**Exercise directions:** Pictures excluded, copy all of the data below exactly.

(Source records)
----------------

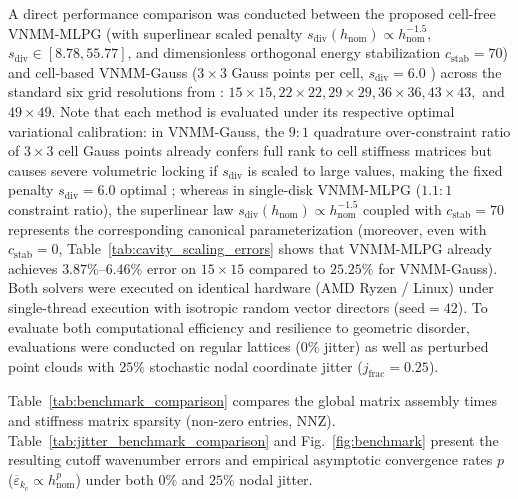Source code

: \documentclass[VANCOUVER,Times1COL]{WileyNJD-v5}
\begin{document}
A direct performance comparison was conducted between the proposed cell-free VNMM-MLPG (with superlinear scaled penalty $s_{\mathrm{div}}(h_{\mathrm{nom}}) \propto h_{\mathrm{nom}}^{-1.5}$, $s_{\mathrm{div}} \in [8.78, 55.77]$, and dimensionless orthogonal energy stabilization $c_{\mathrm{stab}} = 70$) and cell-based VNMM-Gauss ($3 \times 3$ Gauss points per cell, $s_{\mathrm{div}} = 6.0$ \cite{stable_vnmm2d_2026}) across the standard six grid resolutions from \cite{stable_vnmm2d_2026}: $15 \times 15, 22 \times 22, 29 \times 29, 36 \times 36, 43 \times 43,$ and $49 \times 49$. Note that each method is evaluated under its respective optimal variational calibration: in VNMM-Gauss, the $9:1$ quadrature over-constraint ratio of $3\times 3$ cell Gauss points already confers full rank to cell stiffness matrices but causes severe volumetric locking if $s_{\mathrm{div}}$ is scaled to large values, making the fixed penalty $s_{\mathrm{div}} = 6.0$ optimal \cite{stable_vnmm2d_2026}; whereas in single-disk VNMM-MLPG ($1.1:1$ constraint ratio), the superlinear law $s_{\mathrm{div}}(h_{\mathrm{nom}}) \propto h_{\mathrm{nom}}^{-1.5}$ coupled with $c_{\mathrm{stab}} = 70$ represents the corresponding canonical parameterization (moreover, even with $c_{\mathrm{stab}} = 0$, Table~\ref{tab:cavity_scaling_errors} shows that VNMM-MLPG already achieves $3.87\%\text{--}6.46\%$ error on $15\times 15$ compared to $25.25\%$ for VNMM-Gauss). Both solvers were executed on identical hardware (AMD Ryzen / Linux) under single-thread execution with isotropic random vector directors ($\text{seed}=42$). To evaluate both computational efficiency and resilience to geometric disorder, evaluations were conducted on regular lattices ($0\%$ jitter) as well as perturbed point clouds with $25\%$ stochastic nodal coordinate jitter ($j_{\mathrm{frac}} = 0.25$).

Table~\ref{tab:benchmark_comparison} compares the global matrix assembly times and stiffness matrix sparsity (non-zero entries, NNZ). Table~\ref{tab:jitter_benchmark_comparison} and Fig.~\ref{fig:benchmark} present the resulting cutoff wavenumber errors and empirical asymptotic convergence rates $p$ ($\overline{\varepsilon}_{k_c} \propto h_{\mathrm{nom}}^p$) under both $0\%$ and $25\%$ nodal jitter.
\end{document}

----------------

**Answer section:**
Source code

: \documentclass[VANCOUVER,Times1COL]{WileyNJD-v5}
\begin{document}
A direct performance comparison was conducted between the proposed cell-free VNMM-MLPG (with superlinear scaled penalty $s_{\mathrm{div}}(h_{\mathrm{nom}}) \propto h_{\mathrm{nom}}^{-1.5}$, $s_{\mathrm{div}} \in [8.78, 55.77]$, and dimensionless orthogonal energy stabilization $c_{\mathrm{stab}} = 70$) and cell-based VNMM-Gauss ($3 \times 3$ Gauss points per cell, $s_{\mathrm{div}} = 6.0$ \cite{stable_vnmm2d_2026}) across the standard six grid resolutions from \cite{stable_vnmm2d_2026}: $15 \times 15, 22 \times 22, 29 \times 29, 36 \times 36, 43 \times 43,$ and $49 \times 49$. Note that each method is evaluated under its respective optimal variational calibration: in VNMM-Gauss, the $9:1$ quadrature over-constraint ratio of $3\times 3$ cell Gauss points already confers full rank to cell stiffness matrices but causes severe volumetric locking if $s_{\mathrm{div}}$ is scaled to large values, making the fixed penalty $s_{\mathrm{div}} = 6.0$ optimal \cite{stable_vnmm2d_2026}; whereas in single-disk VNMM-MLPG ($1.1:1$ constraint ratio), the superlinear law $s_{\mathrm{div}}(h_{\mathrm{nom}}) \propto h_{\mathrm{nom}}^{-1.5}$ coupled with $c_{\mathrm{stab}} = 70$ represents the corresponding canonical parameterization (moreover, even with $c_{\mathrm{stab}} = 0$, Table~\ref{tab:cavity_scaling_errors} shows that VNMM-MLPG already achieves $3.87\%\text{--}6.46\%$ error on $15\times 15$ compared to $25.25\%$ for VNMM-Gauss). Both solvers were executed on identical hardware (AMD Ryzen / Linux) under single-thread execution with isotropic random vector directors ($\text{seed}=42$). To evaluate both computational efficiency and resilience to geometric disorder, evaluations were conducted on regular lattices ($0\%$ jitter) as well as perturbed point clouds with $25\%$ stochastic nodal coordinate jitter ($j_{\mathrm{frac}} = 0.25$).

Table~\ref{tab:benchmark_comparison} compares the global matrix assembly times and stiffness matrix sparsity (non-zero entries, NNZ). Table~\ref{tab:jitter_benchmark_comparison} and Fig.~\ref{fig:benchmark} present the resulting cutoff wavenumber errors and empirical asymptotic convergence rates $p$ ($\overline{\varepsilon}_{k_c} \propto h_{\mathrm{nom}}^p$) under both $0\%$ and $25\%$ nodal jitter.
\end{document}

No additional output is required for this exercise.